» EXERCISE
Copy all lines below that use the word "frac".

Stored items:
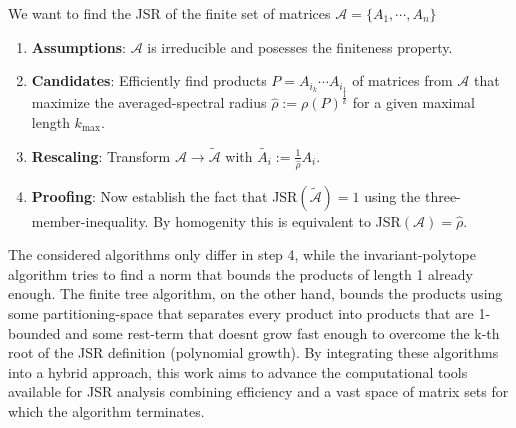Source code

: We want to find the JSR of the finite set of matrices $\mathcal{A} = \{A_1, \cdots, A_n\}$
\begin{enumerate}
    \item \textbf{Assumptions}: $\mathcal{A}$ is irreducible and posesses the finiteness property. 
    \item \textbf{Candidates}: Efficiently find products $P = A_{i_k} \cdots A_{i_1}$ of matrices from $\mathcal{A}$ that maximize the averaged-spectral radius $\hat{\rho} := \rho(P)^\frac{1}{k}$ for a given maximal length $k_{\text{max}}$.
    \item \textbf{Rescaling}: Transform $\mathcal{A} \to \tilde{\mathcal{A}}$ with $\tilde{A_i} := \frac{1}{\hat{\rho}} A_i$.
    \item \textbf{Proofing}: Now establish the fact that JSR$(\tilde{\mathcal{A}}) = 1$ using the three-member-inequality. By homogenity this is equivalent to JSR$(\mathcal{A}) = \hat{\rho}$.
\end{enumerate}

The considered algorithms only differ in step 4, while the invariant-polytope algorithm tries to find a norm that bounds the products of length 1 already enough. The finite tree algorithm, on the other hand, bounds the products using some partitioning-space that separates every product into products that are 1-bounded and some rest-term that doesnt grow fast enough to overcome the k-th root of the JSR definition (polynomial growth).
By integrating these algorithms into a hybrid approach, this work aims to advance the computational tools available for JSR analysis combining efficiency and a vast space of matrix sets for which the algorithm terminates.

» ANSWER
    \item \textbf{Candidates}: Efficiently find products $P = A_{i_k} \cdots A_{i_1}$ of matrices from $\mathcal{A}$ that maximize the averaged-spectral radius $\hat{\rho} := \rho(P)^\frac{1}{k}$ for a given maximal length $k_{\text{max}}$.
    \item \textbf{Rescaling}: Transform $\mathcal{A} \to \tilde{\mathcal{A}}$ with $\tilde{A_i} := \frac{1}{\hat{\rho}} A_i$.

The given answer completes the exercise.